Namun, jika koordinasi gagal, ekosistem blockchain yang bersaing bisa memanfaatkan keterlambatan dengan menawarkan alternatif yang lebih sederhana atau lebih segera bisa diskalakan.
Dekade yang Menjadi Penentu bagi Ethereum
Lean Ethereum lebih dari sekadar kumpulan pembaruan protokol.
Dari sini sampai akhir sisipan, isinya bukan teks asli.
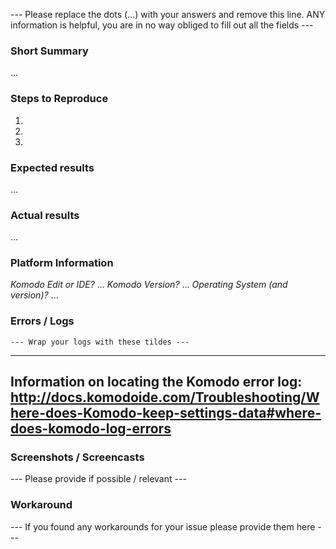 --- Please replace the dots (...) with your answers and remove this line. ANY information is helpful, you are in no way obliged to fill out all the fields ---

### Short Summary

...

### Steps to Reproduce

1. 
2. 
3. 

### Expected results

...

### Actual results

...

### Platform Information

*Komodo Edit or IDE?* ...
*Komodo Version?* ...
*Operating System (and version)?* ...

### Errors / Logs

```
--- Wrap your logs with these tildes ---
```

--- 
Information on locating the Komodo error log:
http://docs.komodoide.com/Troubleshooting/Where-does-Komodo-keep-settings-data#where-does-komodo-log-errors
---

### Screenshots / Screencasts

--- Please provide if possible / relevant ---

### Workaround

--- If you found any workarounds for your issue please provide them here ---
Ini menandai pergeseran jangka panjang dalam cara jaringan dirancang—mengutamakan kesederhanaan, keamanan matematis, skalabilitas, privasi, dan ketahanan terhadap ancaman teknologi di masa depan.
Dari penyimpanan state yang didesain ulang dan verifikasi STARK native hingga kriptografi tahan post-kuantum dan lingkungan eksekusi generasi berikutnya, roadmap ini bertujuan memodernisasi hampir setiap lapisan arsitektur Ethereum sambil mempertahankan kompatibilitas dengan aplikasi yang sudah ada.
Inisiatif ini juga mencerminkan kedewasaan Ethereum yang makin meningkat. Tidak lagi hanya berfokus pada dukungan aplikasi terdesentralisasi, blockchain ini semakin memposisikan dirinya sebagai infrastruktur digital global yang mampu mengamankan pasar keuangan, aset tokenisasi, dan layanan terdesentralisasi selama puluhan tahun ke depan.
Apakah Lean Ethereum pada akhirnya mencapai ambisi-ambisi itu akan bergantung pada bertahun-tahun rekayasa, riset, koordinasi komunitas, dan adopsi di dunia nyata.
Namun untuk saat ini, roadmap tersebut memberikan indikasi paling jelas tentang ke mana Ethereum berniat melangkah berikutnya. Alih-alih tetap diam saat teknologi blockchain terus berkembang, jaringan sedang menyiapkan transformasi mendasar—yang dapat menentukan masa depan Ethereum jauh setelah keberhasilan Merge.
Jika pengembang mewujudkan visi yang diuraikan hari ini, Lean Ethereum bisa menjadi bab besar berikutnya dalam sejarah blockchain—menguatkan perannya sebagai fondasi bagi ekonomi global yang kian digital dan terdesentralisasi.